_Assigned task_
Drop every picture. Then return, exactly, the lines from the beginning of the listing below through the one containing "is a spoiler!)".
=== Input ===
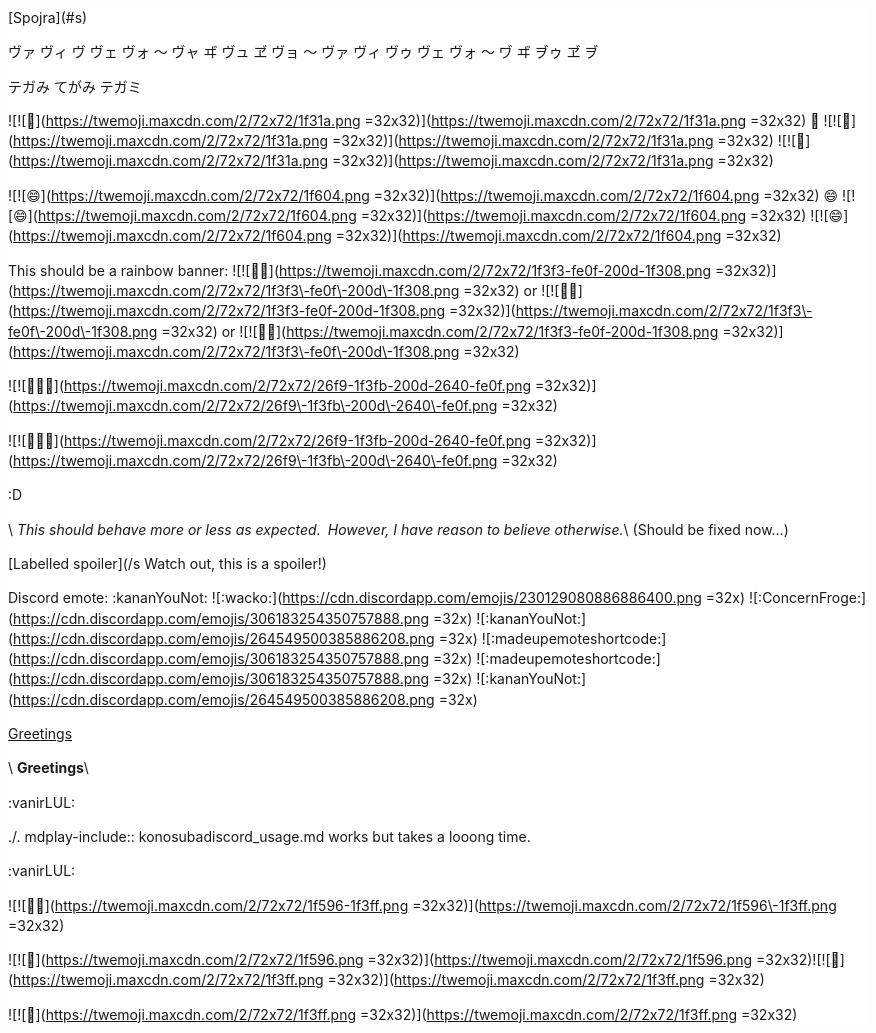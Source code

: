 \[Spojra](#s)

ヴァ ヴィ ヴ ヴェ ヴォ 〜 ヴャ ヸ ヴュ ヹ ヴョ 〜 ヴァ ヴィ ヴゥ ヴェ ヴォ 〜 ヷ ヸ ヺゥ ヹ ヺ

テガみ てがみ テガミ

!\[![🌚](https://twemoji.maxcdn.com/2/72x72/1f31a.png =32x32)](https://twemoji.maxcdn.com/2/72x72/1f31a.png =32x32) 🌚︎︎︎ !\[![🌚](https://twemoji.maxcdn.com/2/72x72/1f31a.png =32x32)](https://twemoji.maxcdn.com/2/72x72/1f31a.png =32x32)️ !\[![🌚](https://twemoji.maxcdn.com/2/72x72/1f31a.png =32x32)](https://twemoji.maxcdn.com/2/72x72/1f31a.png =32x32)‌︎

!\[![😄](https://twemoji.maxcdn.com/2/72x72/1f604.png =32x32)](https://twemoji.maxcdn.com/2/72x72/1f604.png =32x32) 😄︎︎︎ !\[![😄](https://twemoji.maxcdn.com/2/72x72/1f604.png =32x32)](https://twemoji.maxcdn.com/2/72x72/1f604.png =32x32)️ !\[![😄](https://twemoji.maxcdn.com/2/72x72/1f604.png =32x32)](https://twemoji.maxcdn.com/2/72x72/1f604.png =32x32)‌︎

This should be a rainbow banner: !\[![🏳️‍🌈](https://twemoji.maxcdn.com/2/72x72/1f3f3-fe0f-200d-1f308.png =32x32)](https://twemoji.maxcdn.com/2/72x72/1f3f3\-fe0f\-200d\-1f308.png =32x32) or !\[![🏳️‍🌈](https://twemoji.maxcdn.com/2/72x72/1f3f3-fe0f-200d-1f308.png =32x32)](https://twemoji.maxcdn.com/2/72x72/1f3f3\-fe0f\-200d\-1f308.png =32x32) or !\[![🏳️‍🌈](https://twemoji.maxcdn.com/2/72x72/1f3f3-fe0f-200d-1f308.png =32x32)](https://twemoji.maxcdn.com/2/72x72/1f3f3\-fe0f\-200d\-1f308.png =32x32)

!\[![⛹🏻‍♀️](https://twemoji.maxcdn.com/2/72x72/26f9-1f3fb-200d-2640-fe0f.png =32x32)](https://twemoji.maxcdn.com/2/72x72/26f9\-1f3fb\-200d\-2640\-fe0f.png =32x32)

!\[![⛹🏻‍♀️](https://twemoji.maxcdn.com/2/72x72/26f9-1f3fb-200d-2640-fe0f.png =32x32)](https://twemoji.maxcdn.com/2/72x72/26f9\-1f3fb\-200d\-2640\-fe0f.png =32x32)

:D

\ _This should behave more or less as expected. However, I have reason to believe otherwise._\  (Should be fixed now…)

\[Labelled spoiler](/s Watch out, this is a spoiler!)

Discord emote: :kananYouNot: !\[:‌wacko:](https://cdn.discordapp.com/emojis/230129080886886400.png =32x) !\[:‌ConcernFroge:](https://cdn.discordapp.com/emojis/306183254350757888.png =32x) !\[:‌kananYouNot:](https://cdn.discordapp.com/emojis/264549500385886208.png =32x) !\[:‌madeupemoteshortcode:](https://cdn.discordapp.com/emojis/306183254350757888.png =32x) !\[:‌madeupemoteshortcode:](https://cdn.discordapp.com/emojis/306183254350757888.png =32x) !\[:‌kananYouNot:](https://cdn.discordapp.com/emojis/264549500385886208.png =32x)

<u>Greetings</u>

\ __Greetings__\

:vanirLUL:

./. mdplay\-include:: konosubadiscord\_usage.md works but takes a looong time.

:vanirLUL:

!\[![🖖🏿](https://twemoji.maxcdn.com/2/72x72/1f596-1f3ff.png =32x32)](https://twemoji.maxcdn.com/2/72x72/1f596\-1f3ff.png =32x32)

!\[![🖖](https://twemoji.maxcdn.com/2/72x72/1f596.png =32x32)](https://twemoji.maxcdn.com/2/72x72/1f596.png =32x32)‌!\[![🏿](https://twemoji.maxcdn.com/2/72x72/1f3ff.png =32x32)](https://twemoji.maxcdn.com/2/72x72/1f3ff.png =32x32)

!\[![🏿](https://twemoji.maxcdn.com/2/72x72/1f3ff.png =32x32)](https://twemoji.maxcdn.com/2/72x72/1f3ff.png =32x32)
===
_Completed task_
Source code

: \[Spojra](#s)

ヴァ ヴィ ヴ ヴェ ヴォ 〜 ヴャ ヸ ヴュ ヹ ヴョ 〜 ヴァ ヴィ ヴゥ ヴェ ヴォ 〜 ヷ ヸ ヺゥ ヹ ヺ

テガみ てがみ テガミ

!\[![🌚](https://twemoji.maxcdn.com/2/72x72/1f31a.png =32x32)](https://twemoji.maxcdn.com/2/72x72/1f31a.png =32x32) 🌚︎︎︎ !\[![🌚](https://twemoji.maxcdn.com/2/72x72/1f31a.png =32x32)](https://twemoji.maxcdn.com/2/72x72/1f31a.png =32x32)️ !\[![🌚](https://twemoji.maxcdn.com/2/72x72/1f31a.png =32x32)](https://twemoji.maxcdn.com/2/72x72/1f31a.png =32x32)‌︎

!\[![😄](https://twemoji.maxcdn.com/2/72x72/1f604.png =32x32)](https://twemoji.maxcdn.com/2/72x72/1f604.png =32x32) 😄︎︎︎ !\[![😄](https://twemoji.maxcdn.com/2/72x72/1f604.png =32x32)](https://twemoji.maxcdn.com/2/72x72/1f604.png =32x32)️ !\[![😄](https://twemoji.maxcdn.com/2/72x72/1f604.png =32x32)](https://twemoji.maxcdn.com/2/72x72/1f604.png =32x32)‌︎

This should be a rainbow banner: !\[![🏳️‍🌈](https://twemoji.maxcdn.com/2/72x72/1f3f3-fe0f-200d-1f308.png =32x32)](https://twemoji.maxcdn.com/2/72x72/1f3f3\-fe0f\-200d\-1f308.png =32x32) or !\[![🏳️‍🌈](https://twemoji.maxcdn.com/2/72x72/1f3f3-fe0f-200d-1f308.png =32x32)](https://twemoji.maxcdn.com/2/72x72/1f3f3\-fe0f\-200d\-1f308.png =32x32) or !\[![🏳️‍🌈](https://twemoji.maxcdn.com/2/72x72/1f3f3-fe0f-200d-1f308.png =32x32)](https://twemoji.maxcdn.com/2/72x72/1f3f3\-fe0f\-200d\-1f308.png =32x32)

!\[![⛹🏻‍♀️](https://twemoji.maxcdn.com/2/72x72/26f9-1f3fb-200d-2640-fe0f.png =32x32)](https://twemoji.maxcdn.com/2/72x72/26f9\-1f3fb\-200d\-2640\-fe0f.png =32x32)

!\[![⛹🏻‍♀️](https://twemoji.maxcdn.com/2/72x72/26f9-1f3fb-200d-2640-fe0f.png =32x32)](https://twemoji.maxcdn.com/2/72x72/26f9\-1f3fb\-200d\-2640\-fe0f.png =32x32)

:D

\ _This should behave more or less as expected. However, I have reason to believe otherwise._\  (Should be fixed now…)

\[Labelled spoiler](/s Watch out, this is a spoiler!)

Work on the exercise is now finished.